That’s how Sunday stood out. His afternoon was also marked by carriage rides undertaken by various groups of guests: after tea, several pairs of horses dragged themselves up the loop and stopped in front of the main portal to pick up their customers, mostly Russians, namely Russian ladies.
“Russians always go for a walk,” said Joachim to Hans Castorp – they stood together in front of the portal and watched the departures for their entertainment. “Now they drive to Clavadell or to the lake or to the Flüelatal or to Klosters, those are the destinations. We can also drive while you are there, if you feel like it. But I think for the time being you have enough to do to settle in and don’t need any activities.”
Hans Castorp agreed. He had a cigarette in his mouth and his hands in his trouser pockets. So he watched as the lively little old Russian lady took her seat in a carriage with her thin grandniece and two other ladies; they were Marusja and Madame Chauchat. She had put on a thin duster’s coat with a belt in the back, but was without a hat. She sat next to the old woman in the back of the car while the young girls took the back seats. All four were merry and kept moving their mouths in their soft, almost boneless language. They talked and laughed about the carriage blanket, which they had difficulty dividing into, about the Russian sweets that my great-aunt carried with her as a snack in a little wooden box lined with cotton wool and paper tips, and already nowpresented … Hans Castorp differed with share of Mrs. Chauchat’s veiled voice. As always, when the careless woman caught his eye, the resemblance that he had been looking for for a while and that had dawned on him in his dreams was reaffirmed… But Marusja’s laughter, the sight of her round, brown eyes, looking childishly over the handkerchief with which she covered her mouth, and her high breasts, which inwardly should not be a little ill, reminded him of something else, shocking, what he had seen the other day, and so he watched cautiously and without his head move aside on Joachim. No, thank God, Joachim’s face didn’t look as blotchy as it did then, and his lips weren’t so pitifully distorted now either. But he looked at Marusya in an attitude, with an expression who could not possibly be called military, but appeared so bleak and self-forgotten that one had to address them as quintessentially civilian. Then, by the way, he pulled himself together and looked quickly at Hans Castorp, so that he just had time to take his eyes off him and send them somewhere in the air. He felt his heart pounding – unmotivated and on his own, as it did here.

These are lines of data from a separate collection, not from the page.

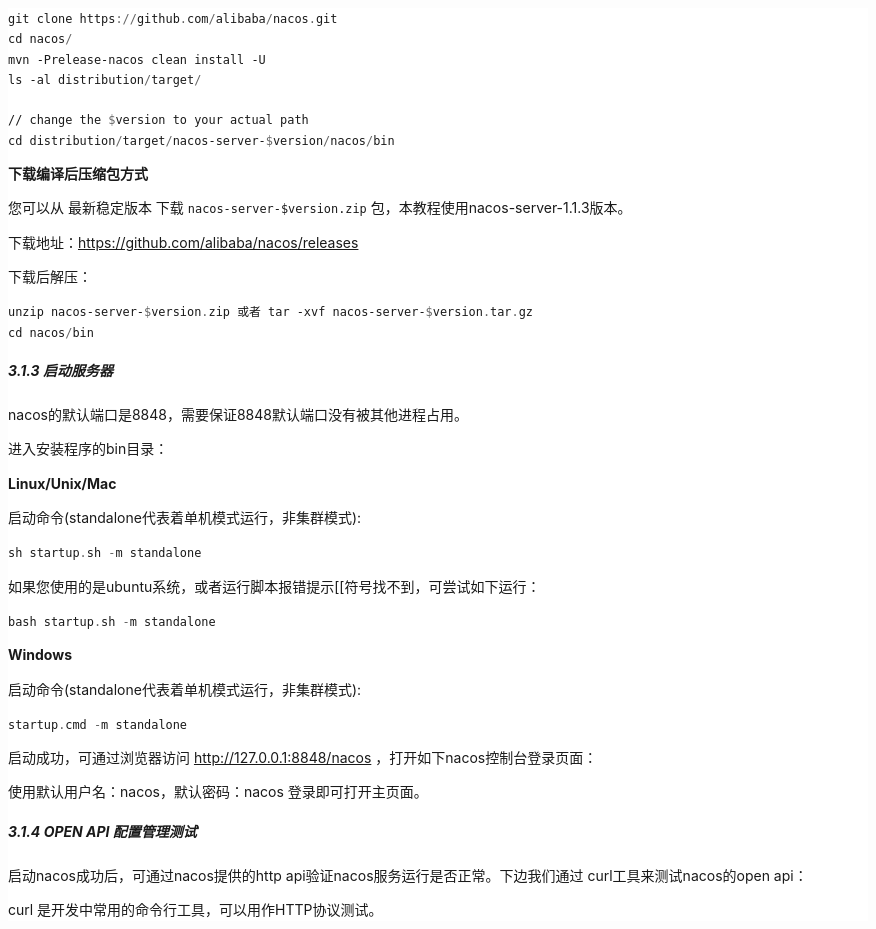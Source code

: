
 ```asm
git clone https://github.com/alibaba/nacos.git
cd nacos/
mvn ‐Prelease‐nacos clean install ‐U  
ls ‐al distribution/target/
 
// change the $version to your actual path
cd distribution/target/nacos‐server‐$version/nacos/bin
```

**下载编译后压缩包方式**

您可以从 最新稳定版本 下载 `nacos-server-$version.zip` 包，本教程使用nacos-server-1.1.3版本。

下载地址：https://github.com/alibaba/nacos/releases

下载后解压：

```asm
unzip nacos‐server‐$version.zip 或者 tar ‐xvf nacos‐server‐$version.tar.gz
cd nacos/bin
```



##### 3.1.3 启动服务器 

nacos的默认端口是8848，需要保证8848默认端口没有被其他进程占用。

进入安装程序的bin目录：

**Linux/Unix/Mac**

启动命令(standalone代表着单机模式运行，非集群模式):

```asm
sh startup.sh -m standalone
```

如果您使用的是ubuntu系统，或者运行脚本报错提示[[符号找不到，可尝试如下运行：

```asm
bash startup.sh -m standalone
```

**Windows**

启动命令(standalone代表着单机模式运行，非集群模式):

```asm
startup.cmd -m standalone
```

启动成功，可通过浏览器访问 http://127.0.0.1:8848/nacos ，打开如下nacos控制台登录页面：

使用默认用户名：nacos，默认密码：nacos 登录即可打开主页面。



##### 3.1.4 OPEN API 配置管理测试 

启动nacos成功后，可通过nacos提供的http api验证nacos服务运行是否正常。下边我们通过 curl工具来测试nacos的open api：

curl 是开发中常用的命令行工具，可以用作HTTP协议测试。
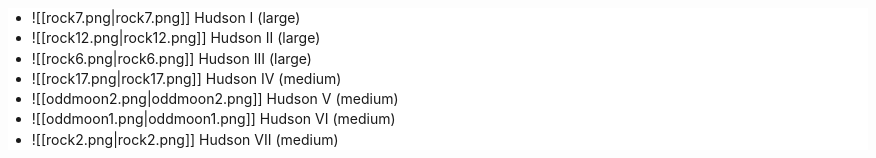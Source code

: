 

- ![[rock7.png\|rock7.png]] Hudson I (large)
- ![[rock12.png\|rock12.png]] Hudson II (large)
- ![[rock6.png\|rock6.png]] Hudson III (large)
- ![[rock17.png\|rock17.png]] Hudson IV (medium)
- ![[oddmoon2.png\|oddmoon2.png]] Hudson V (medium)
- ![[oddmoon1.png\|oddmoon1.png]] Hudson VI (medium)
- ![[rock2.png\|rock2.png]] Hudson VII (medium)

The rest of Sunday offered nothing extraordinary, apart perhaps from the meals, which, since they could not be made richer than usual, at least showed an increased delicacy of the dishes. (For lunch there was a chaud-froid of chicken garnished with crabs and halved cherries; for the frozen patisserie in little wicker baskets made of spun sugar, and then fresh pineapple too.) In the evening after his hisAfter drinking beer, Hans Castorp felt even more exhausted, chilly and heavier than the day before, said good night to his cousin around nine o’clock, hurriedly pulled the feather bed over his chin and fell asleep like a dead man.
The following day alone, that is, the first Monday that the trainee spent up here, brought another regularly recurring change in the course of the day: namely one of those lectures that Dr. Krokowski held fortnightly in the dining room in front of the entire adult audience of the “Berghof” who spoke German and was not moribund. As Hans Castorp heard from his cousin, it was a series of related lectures, a popular-scientific course under the general title “Love as a Disease-Creating Power”. The instructive conversation took place after the second breakfast, and, as Joachim said again, it was not permissible, or at least very reluctant, to exclude oneself from it – which is why it was also considered amazing cheek that Settembrini, although more proficient in German than anyone else, not only never attended the lectures, but also indulged in the most disparaging remarks about them. As far as Hans Castorp was concerned, he decided to come, primarily out of politeness, but also out of undisguised curiosity. Before that, however, he did something completely wrong and wrong: he decided to go for a long walk on his own, which made him feel bad beyond all expectations.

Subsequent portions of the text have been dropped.